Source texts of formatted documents
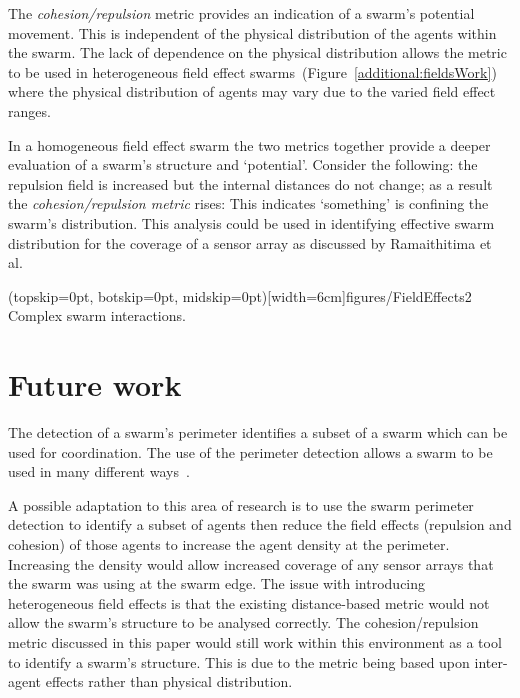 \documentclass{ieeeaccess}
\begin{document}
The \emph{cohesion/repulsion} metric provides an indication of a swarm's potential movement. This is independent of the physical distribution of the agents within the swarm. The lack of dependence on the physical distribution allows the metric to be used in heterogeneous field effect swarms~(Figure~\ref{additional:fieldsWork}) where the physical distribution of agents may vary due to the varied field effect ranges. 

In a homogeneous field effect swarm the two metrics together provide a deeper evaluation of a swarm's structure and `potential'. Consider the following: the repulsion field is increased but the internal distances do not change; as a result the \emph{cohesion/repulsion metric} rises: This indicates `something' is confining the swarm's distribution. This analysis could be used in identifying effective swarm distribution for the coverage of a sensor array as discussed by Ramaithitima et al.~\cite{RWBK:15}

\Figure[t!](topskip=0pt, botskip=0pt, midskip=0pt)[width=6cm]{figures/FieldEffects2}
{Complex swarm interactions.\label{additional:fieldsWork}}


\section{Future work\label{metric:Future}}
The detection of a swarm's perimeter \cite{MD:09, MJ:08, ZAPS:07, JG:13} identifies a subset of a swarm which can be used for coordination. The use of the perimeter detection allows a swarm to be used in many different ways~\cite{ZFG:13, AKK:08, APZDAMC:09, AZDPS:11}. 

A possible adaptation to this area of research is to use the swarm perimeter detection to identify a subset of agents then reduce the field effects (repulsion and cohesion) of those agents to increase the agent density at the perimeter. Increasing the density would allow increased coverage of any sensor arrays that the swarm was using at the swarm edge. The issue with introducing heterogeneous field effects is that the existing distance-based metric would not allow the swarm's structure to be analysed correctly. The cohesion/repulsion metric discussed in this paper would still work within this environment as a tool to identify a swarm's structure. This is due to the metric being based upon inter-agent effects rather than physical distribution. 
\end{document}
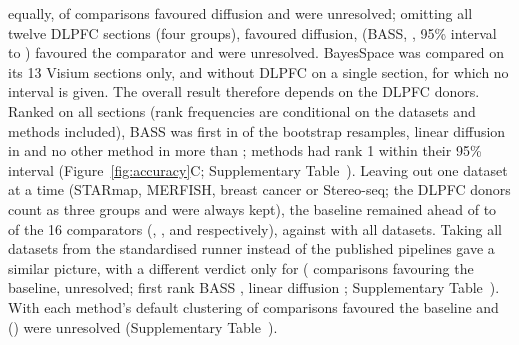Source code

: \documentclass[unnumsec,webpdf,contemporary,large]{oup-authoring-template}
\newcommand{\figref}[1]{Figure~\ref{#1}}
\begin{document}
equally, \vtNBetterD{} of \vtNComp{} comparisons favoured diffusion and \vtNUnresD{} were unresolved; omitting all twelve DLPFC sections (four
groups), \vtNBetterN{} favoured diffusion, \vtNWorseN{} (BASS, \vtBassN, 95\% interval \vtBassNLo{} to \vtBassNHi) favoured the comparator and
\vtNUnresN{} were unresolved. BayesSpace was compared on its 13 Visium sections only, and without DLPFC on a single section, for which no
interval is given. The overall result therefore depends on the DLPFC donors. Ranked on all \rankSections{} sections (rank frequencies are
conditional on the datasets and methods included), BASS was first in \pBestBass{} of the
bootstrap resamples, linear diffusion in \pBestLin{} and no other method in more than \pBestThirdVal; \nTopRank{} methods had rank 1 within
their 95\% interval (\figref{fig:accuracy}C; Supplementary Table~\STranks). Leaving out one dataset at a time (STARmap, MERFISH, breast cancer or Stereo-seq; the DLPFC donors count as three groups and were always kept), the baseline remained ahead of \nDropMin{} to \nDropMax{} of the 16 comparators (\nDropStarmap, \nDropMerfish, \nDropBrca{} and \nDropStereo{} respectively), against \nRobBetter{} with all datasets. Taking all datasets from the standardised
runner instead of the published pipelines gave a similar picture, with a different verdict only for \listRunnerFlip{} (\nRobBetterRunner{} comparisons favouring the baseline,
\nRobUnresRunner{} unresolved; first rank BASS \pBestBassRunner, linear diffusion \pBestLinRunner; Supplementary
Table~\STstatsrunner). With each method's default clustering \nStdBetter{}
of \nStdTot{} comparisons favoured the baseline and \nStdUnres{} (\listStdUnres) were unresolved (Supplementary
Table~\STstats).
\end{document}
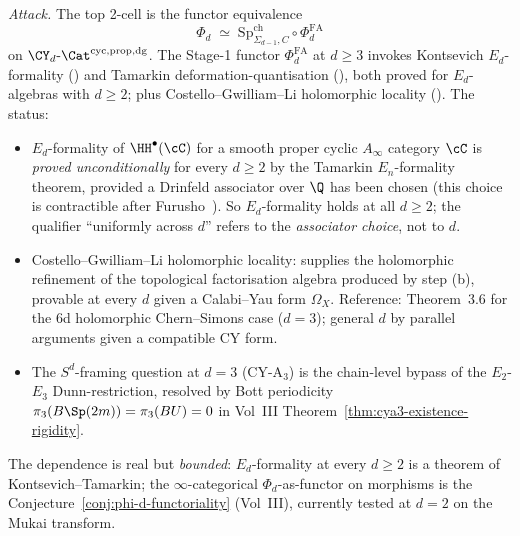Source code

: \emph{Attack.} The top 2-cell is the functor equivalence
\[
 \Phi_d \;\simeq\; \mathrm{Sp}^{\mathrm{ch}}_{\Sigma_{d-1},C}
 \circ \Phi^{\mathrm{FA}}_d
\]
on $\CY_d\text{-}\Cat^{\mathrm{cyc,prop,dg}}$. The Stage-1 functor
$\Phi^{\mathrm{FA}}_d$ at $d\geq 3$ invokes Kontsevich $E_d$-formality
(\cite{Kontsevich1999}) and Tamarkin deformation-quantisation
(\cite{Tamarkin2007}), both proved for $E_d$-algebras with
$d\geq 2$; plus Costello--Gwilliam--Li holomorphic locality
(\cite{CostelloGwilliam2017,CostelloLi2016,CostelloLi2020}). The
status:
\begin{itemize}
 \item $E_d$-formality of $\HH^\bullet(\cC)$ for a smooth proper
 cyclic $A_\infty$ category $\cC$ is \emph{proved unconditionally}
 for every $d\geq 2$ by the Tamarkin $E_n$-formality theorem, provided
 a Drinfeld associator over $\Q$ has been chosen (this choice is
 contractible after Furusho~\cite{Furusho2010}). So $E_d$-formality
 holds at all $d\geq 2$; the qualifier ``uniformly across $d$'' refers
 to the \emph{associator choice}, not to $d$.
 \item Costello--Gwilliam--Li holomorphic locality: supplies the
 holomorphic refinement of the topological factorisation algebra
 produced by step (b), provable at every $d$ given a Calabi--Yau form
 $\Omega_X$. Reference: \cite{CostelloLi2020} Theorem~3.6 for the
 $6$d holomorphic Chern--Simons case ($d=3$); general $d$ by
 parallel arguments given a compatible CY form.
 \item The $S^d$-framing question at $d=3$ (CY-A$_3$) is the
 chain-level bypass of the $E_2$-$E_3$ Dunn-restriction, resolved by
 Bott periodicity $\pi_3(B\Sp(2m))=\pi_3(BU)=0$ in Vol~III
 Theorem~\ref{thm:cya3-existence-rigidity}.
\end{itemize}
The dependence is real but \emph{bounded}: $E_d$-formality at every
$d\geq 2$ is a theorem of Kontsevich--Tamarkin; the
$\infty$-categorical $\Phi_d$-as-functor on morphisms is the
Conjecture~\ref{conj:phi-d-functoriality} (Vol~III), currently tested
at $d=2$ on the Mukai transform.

*Task to carry out*.
Exactly the lines from the one containing "(Vol~III), currently tested" through the end of the records above are to be printed, and no others.

*Task response*.
Conjecture~\ref{conj:phi-d-functoriality} (Vol~III), currently tested
at $d=2$ on the Mukai transform.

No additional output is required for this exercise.